- Problem
Starting from the first line, set down the entire listing exactly.
□ □ □ □
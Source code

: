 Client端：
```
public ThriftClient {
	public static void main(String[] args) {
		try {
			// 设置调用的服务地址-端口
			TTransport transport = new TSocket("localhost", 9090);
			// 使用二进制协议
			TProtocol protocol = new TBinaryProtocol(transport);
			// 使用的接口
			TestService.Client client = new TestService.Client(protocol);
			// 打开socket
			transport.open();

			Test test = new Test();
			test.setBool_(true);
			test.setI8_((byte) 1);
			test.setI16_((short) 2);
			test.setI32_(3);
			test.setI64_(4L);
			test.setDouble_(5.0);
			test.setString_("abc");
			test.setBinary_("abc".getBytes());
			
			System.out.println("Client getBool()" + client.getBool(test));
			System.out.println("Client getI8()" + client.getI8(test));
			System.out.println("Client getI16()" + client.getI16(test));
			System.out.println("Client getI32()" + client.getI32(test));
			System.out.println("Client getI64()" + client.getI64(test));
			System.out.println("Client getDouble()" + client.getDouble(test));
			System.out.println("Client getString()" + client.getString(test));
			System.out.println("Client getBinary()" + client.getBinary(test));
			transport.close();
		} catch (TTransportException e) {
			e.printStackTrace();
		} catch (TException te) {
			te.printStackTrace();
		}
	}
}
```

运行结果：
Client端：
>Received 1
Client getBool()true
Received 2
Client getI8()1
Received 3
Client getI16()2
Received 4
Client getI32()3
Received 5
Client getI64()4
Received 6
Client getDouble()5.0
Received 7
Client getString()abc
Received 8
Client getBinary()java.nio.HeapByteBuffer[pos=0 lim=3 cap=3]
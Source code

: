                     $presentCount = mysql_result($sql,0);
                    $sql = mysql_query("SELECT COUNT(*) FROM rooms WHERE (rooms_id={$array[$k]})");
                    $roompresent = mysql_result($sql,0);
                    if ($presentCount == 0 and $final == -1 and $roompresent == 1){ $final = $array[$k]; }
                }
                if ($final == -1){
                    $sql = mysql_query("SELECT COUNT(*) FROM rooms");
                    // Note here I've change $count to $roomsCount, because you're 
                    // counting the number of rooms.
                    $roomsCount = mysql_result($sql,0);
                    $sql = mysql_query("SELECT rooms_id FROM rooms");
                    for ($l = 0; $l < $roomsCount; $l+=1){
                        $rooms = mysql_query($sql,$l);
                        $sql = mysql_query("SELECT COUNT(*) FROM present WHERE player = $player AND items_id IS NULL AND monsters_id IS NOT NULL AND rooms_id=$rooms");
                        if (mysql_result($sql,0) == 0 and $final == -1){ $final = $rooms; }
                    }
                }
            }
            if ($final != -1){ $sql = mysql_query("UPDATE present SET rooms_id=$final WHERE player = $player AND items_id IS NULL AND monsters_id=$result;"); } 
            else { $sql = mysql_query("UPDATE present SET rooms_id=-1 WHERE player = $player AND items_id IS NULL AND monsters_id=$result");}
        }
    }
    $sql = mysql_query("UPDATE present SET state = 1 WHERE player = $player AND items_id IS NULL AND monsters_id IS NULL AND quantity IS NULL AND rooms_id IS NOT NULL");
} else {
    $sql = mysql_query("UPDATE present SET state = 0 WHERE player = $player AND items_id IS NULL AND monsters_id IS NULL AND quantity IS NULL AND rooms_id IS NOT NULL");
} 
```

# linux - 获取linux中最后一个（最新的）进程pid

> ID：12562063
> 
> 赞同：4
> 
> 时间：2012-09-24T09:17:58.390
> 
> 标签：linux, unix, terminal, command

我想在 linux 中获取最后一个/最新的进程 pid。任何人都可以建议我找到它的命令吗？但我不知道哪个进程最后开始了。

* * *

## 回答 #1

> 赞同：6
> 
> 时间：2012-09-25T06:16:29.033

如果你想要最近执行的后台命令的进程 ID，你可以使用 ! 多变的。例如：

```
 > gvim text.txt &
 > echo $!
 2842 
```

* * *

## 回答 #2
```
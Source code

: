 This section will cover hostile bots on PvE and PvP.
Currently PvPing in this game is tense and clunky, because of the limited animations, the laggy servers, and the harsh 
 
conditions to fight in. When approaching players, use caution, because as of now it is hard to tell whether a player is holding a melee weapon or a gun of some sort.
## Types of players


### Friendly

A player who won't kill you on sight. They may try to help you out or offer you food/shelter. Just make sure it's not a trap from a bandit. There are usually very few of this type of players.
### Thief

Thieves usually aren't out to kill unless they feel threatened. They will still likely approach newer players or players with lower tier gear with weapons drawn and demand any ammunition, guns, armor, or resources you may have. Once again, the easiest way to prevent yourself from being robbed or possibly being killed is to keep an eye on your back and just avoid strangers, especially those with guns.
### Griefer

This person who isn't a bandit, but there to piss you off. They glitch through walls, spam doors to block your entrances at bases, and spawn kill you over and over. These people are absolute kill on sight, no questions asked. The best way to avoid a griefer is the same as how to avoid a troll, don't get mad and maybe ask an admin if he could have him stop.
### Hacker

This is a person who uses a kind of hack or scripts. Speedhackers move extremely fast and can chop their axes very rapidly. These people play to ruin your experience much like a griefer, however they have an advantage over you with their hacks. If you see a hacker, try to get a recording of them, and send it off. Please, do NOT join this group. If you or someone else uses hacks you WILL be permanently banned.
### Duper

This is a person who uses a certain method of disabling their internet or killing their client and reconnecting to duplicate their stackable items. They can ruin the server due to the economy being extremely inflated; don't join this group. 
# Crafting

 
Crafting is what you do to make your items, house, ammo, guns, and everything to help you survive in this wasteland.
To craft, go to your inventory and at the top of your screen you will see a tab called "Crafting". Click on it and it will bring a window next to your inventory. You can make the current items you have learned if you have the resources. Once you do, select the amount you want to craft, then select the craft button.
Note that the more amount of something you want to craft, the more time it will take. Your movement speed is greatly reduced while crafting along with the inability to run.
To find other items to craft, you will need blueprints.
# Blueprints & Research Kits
□ □ □ □
- Exercise answer
Source code

: Client端：
```
public ThriftClient {
	public static void main(String[] args) {
		try {
			// 设置调用的服务地址-端口
			TTransport transport = new TSocket("localhost", 9090);
			// 使用二进制协议
			TProtocol protocol = new TBinaryProtocol(transport);
			// 使用的接口
			TestService.Client client = new TestService.Client(protocol);
			// 打开socket
			transport.open();

			Test test = new Test();
			test.setBool_(true);
			test.setI8_((byte) 1);
			test.setI16_((short) 2);
			test.setI32_(3);
			test.setI64_(4L);
			test.setDouble_(5.0);
			test.setString_("abc");
			test.setBinary_("abc".getBytes());
			
			System.out.println("Client getBool()" + client.getBool(test));
			System.out.println("Client getI8()" + client.getI8(test));
			System.out.println("Client getI16()" + client.getI16(test));
			System.out.println("Client getI32()" + client.getI32(test));
			System.out.println("Client getI64()" + client.getI64(test));
			System.out.println("Client getDouble()" + client.getDouble(test));
			System.out.println("Client getString()" + client.getString(test));
			System.out.println("Client getBinary()" + client.getBinary(test));
			transport.close();
		} catch (TTransportException e) {
			e.printStackTrace();
		} catch (TException te) {
			te.printStackTrace();
		}
	}
}
```

运行结果：
Client端：
>Received 1
Client getBool()true
Received 2
Client getI8()1
Received 3
Client getI16()2
Received 4
Client getI32()3
Received 5
Client getI64()4
Received 6
Client getDouble()5.0
Received 7
Client getString()abc
Received 8
Client getBinary()java.nio.HeapByteBuffer[pos=0 lim=3 cap=3]
Source code

:                     $presentCount = mysql_result($sql,0);
                    $sql = mysql_query("SELECT COUNT(*) FROM rooms WHERE (rooms_id={$array[$k]})");
                    $roompresent = mysql_result($sql,0);
                    if ($presentCount == 0 and $final == -1 and $roompresent == 1){ $final = $array[$k]; }
                }
                if ($final == -1){
                    $sql = mysql_query("SELECT COUNT(*) FROM rooms");
                    // Note here I've change $count to $roomsCount, because you're 
                    // counting the number of rooms.
                    $roomsCount = mysql_result($sql,0);
                    $sql = mysql_query("SELECT rooms_id FROM rooms");
                    for ($l = 0; $l < $roomsCount; $l+=1){
                        $rooms = mysql_query($sql,$l);
                        $sql = mysql_query("SELECT COUNT(*) FROM present WHERE player = $player AND items_id IS NULL AND monsters_id IS NOT NULL AND rooms_id=$rooms");
                        if (mysql_result($sql,0) == 0 and $final == -1){ $final = $rooms; }
                    }
                }
            }
            if ($final != -1){ $sql = mysql_query("UPDATE present SET rooms_id=$final WHERE player = $player AND items_id IS NULL AND monsters_id=$result;"); } 
            else { $sql = mysql_query("UPDATE present SET rooms_id=-1 WHERE player = $player AND items_id IS NULL AND monsters_id=$result");}
        }
    }
    $sql = mysql_query("UPDATE present SET state = 1 WHERE player = $player AND items_id IS NULL AND monsters_id IS NULL AND quantity IS NULL AND rooms_id IS NOT NULL");
} else {
    $sql = mysql_query("UPDATE present SET state = 0 WHERE player = $player AND items_id IS NULL AND monsters_id IS NULL AND quantity IS NULL AND rooms_id IS NOT NULL");
} 
```

# linux - 获取linux中最后一个（最新的）进程pid

> ID：12562063
> 
> 赞同：4
> 
> 时间：2012-09-24T09:17:58.390
> 
> 标签：linux, unix, terminal, command

我想在 linux 中获取最后一个/最新的进程 pid。任何人都可以建议我找到它的命令吗？但我不知道哪个进程最后开始了。

* * *

## 回答 #1

> 赞同：6
> 
> 时间：2012-09-25T06:16:29.033

如果你想要最近执行的后台命令的进程 ID，你可以使用 ! 多变的。例如：

```
 > gvim text.txt &
 > echo $!
 2842 
```

* * *

## 回答 #2
```
Source code

: This section will cover hostile bots on PvE and PvP.
Currently PvPing in this game is tense and clunky, because of the limited animations, the laggy servers, and the harsh 
 
conditions to fight in. When approaching players, use caution, because as of now it is hard to tell whether a player is holding a melee weapon or a gun of some sort.
## Types of players


### Friendly

A player who won't kill you on sight. They may try to help you out or offer you food/shelter. Just make sure it's not a trap from a bandit. There are usually very few of this type of players.
### Thief

Thieves usually aren't out to kill unless they feel threatened. They will still likely approach newer players or players with lower tier gear with weapons drawn and demand any ammunition, guns, armor, or resources you may have. Once again, the easiest way to prevent yourself from being robbed or possibly being killed is to keep an eye on your back and just avoid strangers, especially those with guns.
### Griefer

This person who isn't a bandit, but there to piss you off. They glitch through walls, spam doors to block your entrances at bases, and spawn kill you over and over. These people are absolute kill on sight, no questions asked. The best way to avoid a griefer is the same as how to avoid a troll, don't get mad and maybe ask an admin if he could have him stop.
### Hacker

This is a person who uses a kind of hack or scripts. Speedhackers move extremely fast and can chop their axes very rapidly. These people play to ruin your experience much like a griefer, however they have an advantage over you with their hacks. If you see a hacker, try to get a recording of them, and send it off. Please, do NOT join this group. If you or someone else uses hacks you WILL be permanently banned.
### Duper

This is a person who uses a certain method of disabling their internet or killing their client and reconnecting to duplicate their stackable items. They can ruin the server due to the economy being extremely inflated; don't join this group. 
# Crafting

 
Crafting is what you do to make your items, house, ammo, guns, and everything to help you survive in this wasteland.
To craft, go to your inventory and at the top of your screen you will see a tab called "Crafting". Click on it and it will bring a window next to your inventory. You can make the current items you have learned if you have the resources. Once you do, select the amount you want to craft, then select the craft button.
Note that the more amount of something you want to craft, the more time it will take. Your movement speed is greatly reduced while crafting along with the inability to run.
To find other items to craft, you will need blueprints.
# Blueprints & Research Kits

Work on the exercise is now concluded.